- _Dataset records_
····················
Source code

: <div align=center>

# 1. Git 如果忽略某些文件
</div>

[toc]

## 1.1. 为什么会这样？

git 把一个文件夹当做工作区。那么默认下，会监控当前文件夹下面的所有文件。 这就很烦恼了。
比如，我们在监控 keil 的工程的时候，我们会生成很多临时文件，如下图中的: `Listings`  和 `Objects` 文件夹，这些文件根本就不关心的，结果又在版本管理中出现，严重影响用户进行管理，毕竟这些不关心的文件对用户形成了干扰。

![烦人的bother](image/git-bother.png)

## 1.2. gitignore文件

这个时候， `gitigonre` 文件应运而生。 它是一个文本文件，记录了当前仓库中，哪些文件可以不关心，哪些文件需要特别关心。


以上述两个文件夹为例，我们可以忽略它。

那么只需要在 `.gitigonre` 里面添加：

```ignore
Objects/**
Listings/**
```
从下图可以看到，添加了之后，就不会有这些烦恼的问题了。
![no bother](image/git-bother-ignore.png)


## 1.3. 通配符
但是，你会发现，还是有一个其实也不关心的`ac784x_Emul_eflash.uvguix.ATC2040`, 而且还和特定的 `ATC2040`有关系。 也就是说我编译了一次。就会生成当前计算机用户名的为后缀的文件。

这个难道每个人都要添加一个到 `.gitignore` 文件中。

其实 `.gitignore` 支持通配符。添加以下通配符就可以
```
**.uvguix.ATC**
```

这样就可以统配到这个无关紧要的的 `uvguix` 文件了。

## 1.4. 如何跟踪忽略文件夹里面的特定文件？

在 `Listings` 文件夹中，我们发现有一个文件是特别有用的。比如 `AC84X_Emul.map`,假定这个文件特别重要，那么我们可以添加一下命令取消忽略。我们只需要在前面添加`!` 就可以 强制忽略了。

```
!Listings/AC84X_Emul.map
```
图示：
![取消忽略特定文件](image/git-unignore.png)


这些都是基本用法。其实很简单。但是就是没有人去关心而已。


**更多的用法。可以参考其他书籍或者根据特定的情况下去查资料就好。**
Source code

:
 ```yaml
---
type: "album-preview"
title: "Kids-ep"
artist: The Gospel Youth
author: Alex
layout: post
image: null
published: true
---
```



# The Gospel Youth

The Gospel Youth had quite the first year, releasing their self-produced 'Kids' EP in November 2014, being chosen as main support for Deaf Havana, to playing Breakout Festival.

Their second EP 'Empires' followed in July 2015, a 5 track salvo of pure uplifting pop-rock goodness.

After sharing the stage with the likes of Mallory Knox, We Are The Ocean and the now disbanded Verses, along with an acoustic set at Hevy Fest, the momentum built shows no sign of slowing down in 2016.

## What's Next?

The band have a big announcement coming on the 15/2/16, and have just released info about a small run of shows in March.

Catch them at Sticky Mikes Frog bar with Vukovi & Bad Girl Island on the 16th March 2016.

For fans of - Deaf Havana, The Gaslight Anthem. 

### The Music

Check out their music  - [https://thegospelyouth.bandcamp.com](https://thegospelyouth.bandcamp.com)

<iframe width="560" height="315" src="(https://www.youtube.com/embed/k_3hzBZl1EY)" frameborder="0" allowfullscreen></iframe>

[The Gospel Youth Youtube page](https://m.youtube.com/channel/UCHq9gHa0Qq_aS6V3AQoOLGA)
····················
- _Exercise aim_
Which lines in the records contain the word "bother"? Copy each one.

- _Response to this task_
![烦人的bother](image/git-bother.png)
![no bother](image/git-bother-ignore.png)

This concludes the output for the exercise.